Just 47% found it easy to arrange maternity leave with their training programme, and the same amount were unhappy with how long the leave lasted.
Choices around having a family or rearing children influenced how 59% of female doctors chose their speciality, with life as a GP seen as more family-friendly than surgery.
The survey is part of the ongoing Medicine and Motherhood (Mam) research run by the University of Galway.
Lead author Sinéad Lydon called for discussion around fertility, family planning, pregnancy, and motherhood among female doctors, adding that this should consider the connection between these issues and the recruitment or retention of doctors for the HSE.
"So far, the findings show that the path to motherhood is not always straightforward for women doctors,” she said.
The survey shows better support during infertility is needed, as well as for maternity leave, she added:
“We must do all we can to ensure medicine remains an attractive and viable career path for all.”
The team also reviewed EU research, saying these issues are “essential” to improving recruitment.

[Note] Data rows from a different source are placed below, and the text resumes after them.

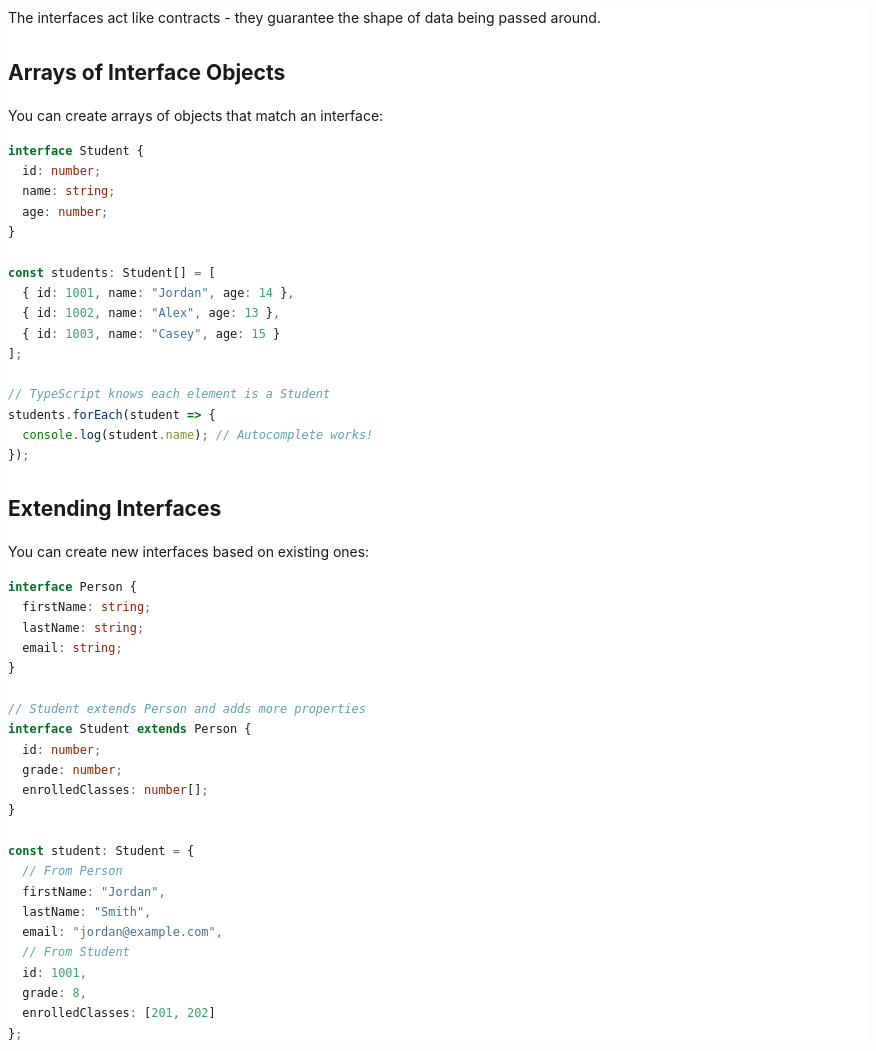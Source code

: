 The interfaces act like contracts - they guarantee the shape of data being passed around.

## Arrays of Interface Objects

You can create arrays of objects that match an interface:

```typescript
interface Student {
  id: number;
  name: string;
  age: number;
}

const students: Student[] = [
  { id: 1001, name: "Jordan", age: 14 },
  { id: 1002, name: "Alex", age: 13 },
  { id: 1003, name: "Casey", age: 15 }
];

// TypeScript knows each element is a Student
students.forEach(student => {
  console.log(student.name); // Autocomplete works!
});
```

## Extending Interfaces

You can create new interfaces based on existing ones:

```typescript
interface Person {
  firstName: string;
  lastName: string;
  email: string;
}

// Student extends Person and adds more properties
interface Student extends Person {
  id: number;
  grade: number;
  enrolledClasses: number[];
}

const student: Student = {
  // From Person
  firstName: "Jordan",
  lastName: "Smith",
  email: "jordan@example.com",
  // From Student
  id: 1001,
  grade: 8,
  enrolledClasses: [201, 202]
};
```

The team added: “It is crucial to ensure women doctors are not penalised for starting a family and are rather supported in balancing work with family and in maintaining good health.”
MPS Foundation chair Prof Gozie Offiah said it is “long overdue” to better understand how complex motherhood is for female doctors.

“It is a challenge the profession can no longer afford to overlook,” she said.
The team also includes researchers from around Ireland, such as Prof Keelin O’Donoghue of University College Cork, and GP Dr Sarah Fitzgibbon, founder of the Women in Medicine in Ireland Network.
The most recent Irish Medical Council workforce report shows that, by 2024, 47.2% of doctors were female, up from 46.8% in 2022. When it analysed gender by age, it found “a close to 50/50 split can be observed in all but the older group (55 and older), with just over two thirds (67.4%) of doctors being male”.
On Wednesday, the Irish Nurses and Midwives Organisation and the Irish Medical Organisation (IMO) raised concerns about access to maternity leave and finding replacements for women going on leave from the HSE.
Dr Rachel McNamara, of the IMO, said: “I know doctors who’ve worked the day after miscarrying because there’s so little slack built into teams that they feel if they don’t go in then patients’ lives will be put at risk.”